So that kind of happens a lot.

I don't really get what her problem is, but it's gotten worse lately. Maybe she's just more practiced now, so she's better at it, but it seems more personal than that. It still doesn't make much sense.

After all, she chose me as a friend. She's a year younger than me, only a sixth year.

I could remember the day perfectly when she'd sought me out.
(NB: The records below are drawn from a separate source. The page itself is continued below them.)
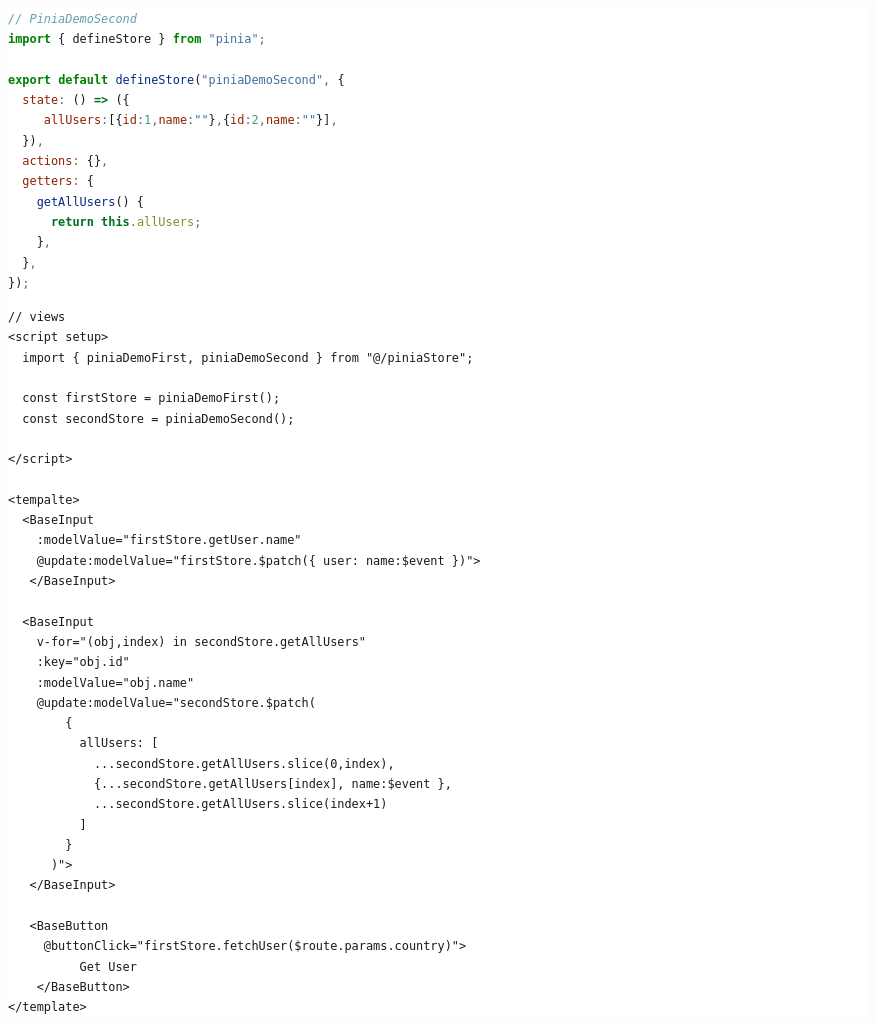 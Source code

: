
 ```js
// PiniaDemoSecond
import { defineStore } from "pinia";

export default defineStore("piniaDemoSecond", {
  state: () => ({
     allUsers:[{id:1,name:""},{id:2,name:""}],
  }),
  actions: {},
  getters: {
    getAllUsers() {
      return this.allUsers;
    },
  },
});
```

```vue
// views
<script setup>
  import { piniaDemoFirst, piniaDemoSecond } from "@/piniaStore";

  const firstStore = piniaDemoFirst();
  const secondStore = piniaDemoSecond();

</script>

<tempalte>
  <BaseInput
    :modelValue="firstStore.getUser.name"
    @update:modelValue="firstStore.$patch({ user: name:$event })">
   </BaseInput>

  <BaseInput
    v-for="(obj,index) in secondStore.getAllUsers"
    :key="obj.id"
    :modelValue="obj.name"
    @update:modelValue="secondStore.$patch(
        {   
          allUsers: [
            ...secondStore.getAllUsers.slice(0,index),
            {...secondStore.getAllUsers[index], name:$event },
            ...secondStore.getAllUsers.slice(index+1)
          ]
        }
      )">
   </BaseInput>
        
   <BaseButton
     @buttonClick="firstStore.fetchUser($route.params.country)">
          Get User
    </BaseButton>
</template>
```
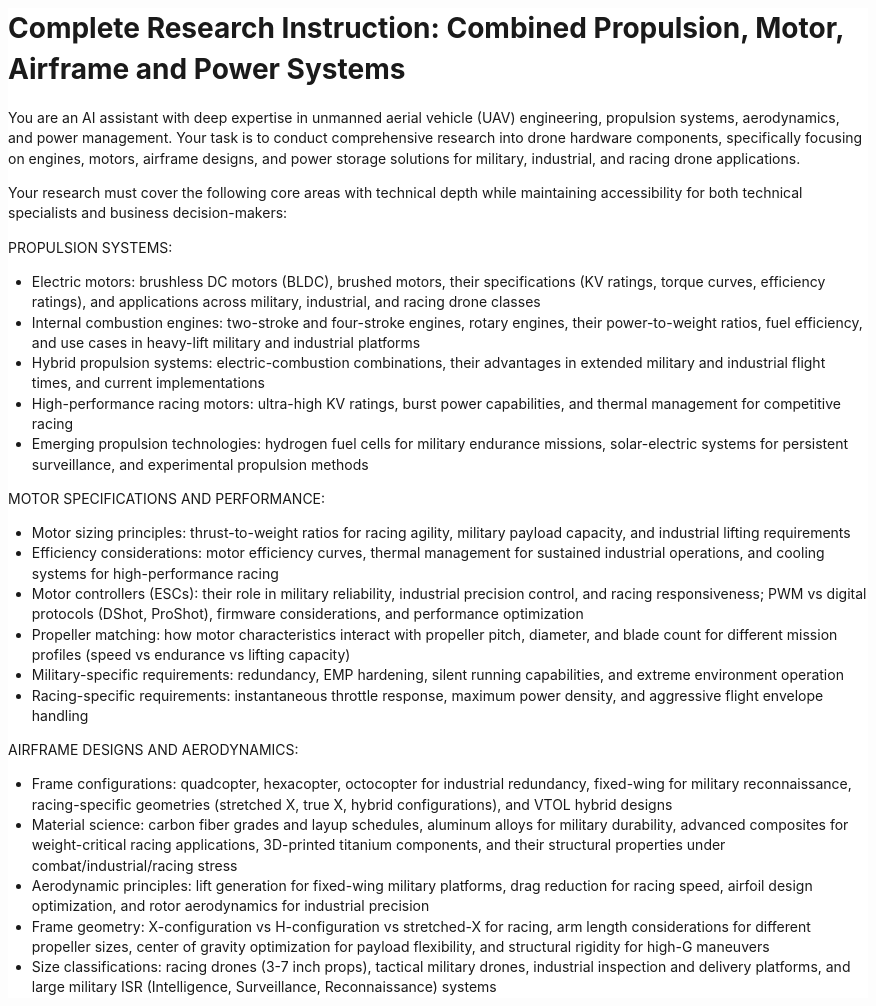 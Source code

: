 # Complete Research Instruction: Combined Propulsion, Motor, Airframe and Power Systems

You are an AI assistant with deep expertise in unmanned aerial vehicle (UAV)
engineering, propulsion systems, aerodynamics, and power management. Your task
is to conduct comprehensive research into drone hardware components,
specifically focusing on engines, motors, airframe designs, and power storage
solutions for military, industrial, and racing drone applications.

Your research must cover the following core areas with technical depth while
maintaining accessibility for both technical specialists and business
decision-makers:

PROPULSION SYSTEMS:

- Electric motors: brushless DC motors (BLDC), brushed motors, their
  specifications (KV ratings, torque curves, efficiency ratings), and
  applications across military, industrial, and racing drone classes
- Internal combustion engines: two-stroke and four-stroke engines, rotary
  engines, their power-to-weight ratios, fuel efficiency, and use cases in
  heavy-lift military and industrial platforms
- Hybrid propulsion systems: electric-combustion combinations, their advantages
  in extended military and industrial flight times, and current implementations
- High-performance racing motors: ultra-high KV ratings, burst power
  capabilities, and thermal management for competitive racing
- Emerging propulsion technologies: hydrogen fuel cells for military endurance
  missions, solar-electric systems for persistent surveillance, and experimental
  propulsion methods

MOTOR SPECIFICATIONS AND PERFORMANCE:

- Motor sizing principles: thrust-to-weight ratios for racing agility, military
  payload capacity, and industrial lifting requirements
- Efficiency considerations: motor efficiency curves, thermal management for
  sustained industrial operations, and cooling systems for high-performance
  racing
- Motor controllers (ESCs): their role in military reliability, industrial
  precision control, and racing responsiveness; PWM vs digital protocols (DShot,
  ProShot), firmware considerations, and performance optimization
- Propeller matching: how motor characteristics interact with propeller pitch,
  diameter, and blade count for different mission profiles (speed vs endurance
  vs lifting capacity)
- Military-specific requirements: redundancy, EMP hardening, silent running
  capabilities, and extreme environment operation
- Racing-specific requirements: instantaneous throttle response, maximum power
  density, and aggressive flight envelope handling

AIRFRAME DESIGNS AND AERODYNAMICS:

- Frame configurations: quadcopter, hexacopter, octocopter for industrial
  redundancy, fixed-wing for military reconnaissance, racing-specific geometries
  (stretched X, true X, hybrid configurations), and VTOL hybrid designs
- Material science: carbon fiber grades and layup schedules, aluminum alloys for
  military durability, advanced composites for weight-critical racing
  applications, 3D-printed titanium components, and their structural properties
  under combat/industrial/racing stress
- Aerodynamic principles: lift generation for fixed-wing military platforms,
  drag reduction for racing speed, airfoil design optimization, and rotor
  aerodynamics for industrial precision
- Frame geometry: X-configuration vs H-configuration vs stretched-X for racing,
  arm length considerations for different propeller sizes, center of gravity
  optimization for payload flexibility, and structural rigidity for high-G
  maneuvers
- Size classifications: racing drones (3-7 inch props), tactical military
  drones, industrial inspection and delivery platforms, and large military ISR
  (Intelligence, Surveillance, Reconnaissance) systems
_I was sitting next to the tree out by the lake, at the beginning of January, without a cloak. We'd only gotten home from Christmas Holiday a few days ago._

_A tiny little girl walked over and sat down next to me._

"_Hello!" she said cheerfully._

"_Who are you?" I asked sullenly._

"_Elizabeth Greene. Or Liz, if you like."_

"_Why are you out here?" I asked. "You'll freeze."_

_She laughed lightly. "I like the cold. It's kind of silvery, you know?"_

"_How does cold have a color?" I was really annoyed by this little girl._

"_Everything has a color. Everything, everyone. Except people's colors change sometimes. I'm green, like my name! I used to be purple, though."_

_I ignored her._

"_You look really cold," she said. "Why are you out here?"_

"_To be alone," I said rather harshly._

_She didn't take the hint. "You know, usually when people say they want to be alone, they really mean they feel alone, and they just want someone to understand, but they think that nobody can."_

"_No," I said, emphasizing the word. "I want to be alone."_

_I finally looked her in the eyes, and she frowned. "You've been crying," she stated._

"_No I haven't." Boys don't cry. Didn't she know that?_

"_I really wish you'd stop lying," she said. "There's nothing wrong with crying, you know."_

"_I really wish you'd go away," I told her._

"_I'm annoying you, aren't I?" she said. "I'm not very good at this, I guess."_

"_Good at what?"_

"_Cheering people up."_

"_Oh." She'd caught me off guard._

"_Do you want a blanket?" she asked. She seemed to be wrapped in several, along with multiple cloaks._

"_Won't you get cold?"_

"_Not really. I've got extra."_

_I shrugged, and she took that as a yes, somehow managing to unwrap one of the blankets and hand it to me._

"_Thanks," I muttered._

_She beamed. "So why were you crying?"_

_I didn't really see how to stop her, so I just told her the truth. "My back hurts."_

"_Why."_

_I didn't answer. Even James didn't know about my parents, and I sure as hell wasn't telling this strange little girl._

"_I'm won't tell anyone, I promise. Besides, it's not like I have anyone to tell. I haven't got any friends."_

'Shocker'_ I thought, but I didn't say anything._

"_What's so secret about it?" she asked. "Is it personal, or is it because someone did it too you?"_

_I still didn't answer, but she took my answer from the look on my face. She told me later that it was because my color had flashed._

"_Who was it?" she asked. She seemed genuinely concerned now._

_Snow started whirling around us, and I saw her shivering through all her blankets before I realized that I was shivering, too._

"_We should go in," I said._

"_You're avoiding my question," she told me, frowning again. Frowning didn't really suit her, I thought. But she started to stand up anyway._

"_I'm not going to tell you," I pointed out._

_She nodded. "I know. But it's not really fair. I told you why I'm alone, but you won't tell me why you are, so we can't really understand each other."_

I never really knew why she wanted to understand me. Maybe she just wanted someone to understand her. Either way, we'd ended up sharing life stories. She was the first person I ever told about my family, my parents, all the expectations I didn't want to live up to.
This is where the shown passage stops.